TASK PROMPT >>
A verbatim restatement of the data, free of pictures, is what you should output.

(EXERCISE INPUT begins)

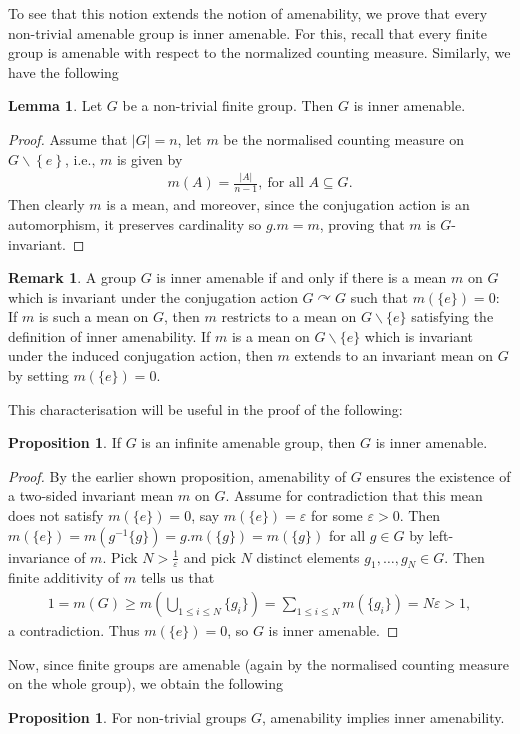 \documentclass[10pt,oneside,openany,final]{memoir}
\theoremstyle{definition}
\newtheorem{lemma}[theorem]{Lemma}
\newtheorem{proposition}[theorem]{Proposition}
\theoremstyle{Break}
\newtheorem*{remark}{Remark}
\def\acts{\curvearrowright}
\begin{document}
To see that this notion extends the notion of amenability, we prove that every non-trivial amenable group is inner amenable. For this, recall that every finite group is amenable with respect to the normalized counting measure. Similarly, we have the following
\begin{lemma}
	Let $G$ be a non-trivial finite group. Then $G$ is inner amenable.
\end{lemma}
\begin{proof}
	Assume that $|G|=n$, let $m$ be the normalised counting measure on $G \backslash\left\{ e \right\}$, i.e., $m$ is given by
	\begin{align*}
		m(A)=\frac{|A|}{n-1},\ \text{for all } A \subseteq G.
	\end{align*}
	Then clearly $m$ is a mean, and moreover, since the conjugation action is an automorphism, it preserves cardinality so $g.m=m$, proving that $m$ is $G$-invariant.
\end{proof}
\begin{remark}
	A group $G$ is inner amenable if and only if there is a mean $m$ on $G$ which is invariant under the conjugation action $G \acts G$ such that $m(\{e\})=0$: If $m$ is such a mean on $G$, then $m$ restricts to a mean on $G\backslash\{e\}$ satisfying the definition of inner amenability. If $m$ is a mean on $G \backslash \{e\}$ which is invariant under the induced conjugation action, then $m$ extends to an invariant mean on $G$ by setting $m(\{e\})=0$.
\end{remark}
This characterisation will be useful in the proof of the following:
\begin{proposition}
	If $G$ is an infinite amenable group, then $G$ is inner amenable.
\end{proposition}
\begin{proof}
	By the earlier shown proposition, amenability of $G$ ensures the existence of a two-sided invariant mean $m$ on $G$. Assume for contradiction that this mean does not satisfy $m(\{e\})=0$, say $m(\{e\})=\varepsilon$ for some $\varepsilon>0$. Then $m(\{e\})=m(g^{-1}\{g\})=g.m(\{g\})=m(\{g\})$ for all $g \in G$ by left-invariance of $m$. Pick $N>\frac{1}{\varepsilon}$ and pick $N$ distinct elements $g_1,\dots,g_N\in G$. Then finite additivity of $m$ tells us that
	\begin{align*}
		1=m(G)\geq m\left(\bigcup_{1 \leq i \leq N}\{g_i\}\right) = \sum_{1 \leq i \leq N}m(\{g_i\}) = N\varepsilon > 1,
	\end{align*}
	a contradiction. Thus $m(\{e\})=0$, so $G$ is inner amenable.
\end{proof}
Now, since finite groups are amenable (again by the normalised counting measure on the whole group), we obtain the following
\begin{proposition}
	For non-trivial groups $G$, amenability implies inner amenability.
\end{proposition}
\end{document}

(EXERCISE INPUT ends)

SOLUTION >>
 \documentclass[10pt,oneside,openany,final]{memoir}
\theoremstyle{definition}
\newtheorem{lemma}[theorem]{Lemma}
\newtheorem{proposition}[theorem]{Proposition}
\theoremstyle{Break}
\newtheorem*{remark}{Remark}
\def\acts{\curvearrowright}
\begin{document}
To see that this notion extends the notion of amenability, we prove that every non-trivial amenable group is inner amenable. For this, recall that every finite group is amenable with respect to the normalized counting measure. Similarly, we have the following
\begin{lemma}
	Let $G$ be a non-trivial finite group. Then $G$ is inner amenable.
\end{lemma}
\begin{proof}
	Assume that $|G|=n$, let $m$ be the normalised counting measure on $G \backslash\left\{ e \right\}$, i.e., $m$ is given by
	\begin{align*}
		m(A)=\frac{|A|}{n-1},\ \text{for all } A \subseteq G.
	\end{align*}
	Then clearly $m$ is a mean, and moreover, since the conjugation action is an automorphism, it preserves cardinality so $g.m=m$, proving that $m$ is $G$-invariant.
\end{proof}
\begin{remark}
	A group $G$ is inner amenable if and only if there is a mean $m$ on $G$ which is invariant under the conjugation action $G \acts G$ such that $m(\{e\})=0$: If $m$ is such a mean on $G$, then $m$ restricts to a mean on $G\backslash\{e\}$ satisfying the definition of inner amenability. If $m$ is a mean on $G \backslash \{e\}$ which is invariant under the induced conjugation action, then $m$ extends to an invariant mean on $G$ by setting $m(\{e\})=0$.
\end{remark}
This characterisation will be useful in the proof of the following:
\begin{proposition}
	If $G$ is an infinite amenable group, then $G$ is inner amenable.
\end{proposition}
\begin{proof}
	By the earlier shown proposition, amenability of $G$ ensures the existence of a two-sided invariant mean $m$ on $G$. Assume for contradiction that this mean does not satisfy $m(\{e\})=0$, say $m(\{e\})=\varepsilon$ for some $\varepsilon>0$. Then $m(\{e\})=m(g^{-1}\{g\})=g.m(\{g\})=m(\{g\})$ for all $g \in G$ by left-invariance of $m$. Pick $N>\frac{1}{\varepsilon}$ and pick $N$ distinct elements $g_1,\dots,g_N\in G$. Then finite additivity of $m$ tells us that
	\begin{align*}
		1=m(G)\geq m\left(\bigcup_{1 \leq i \leq N}\{g_i\}\right) = \sum_{1 \leq i \leq N}m(\{g_i\}) = N\varepsilon > 1,
	\end{align*}
	a contradiction. Thus $m(\{e\})=0$, so $G$ is inner amenable.
\end{proof}
Now, since finite groups are amenable (again by the normalised counting measure on the whole group), we obtain the following
\begin{proposition}
	For non-trivial groups $G$, amenability implies inner amenability.
\end{proposition}
\end{document}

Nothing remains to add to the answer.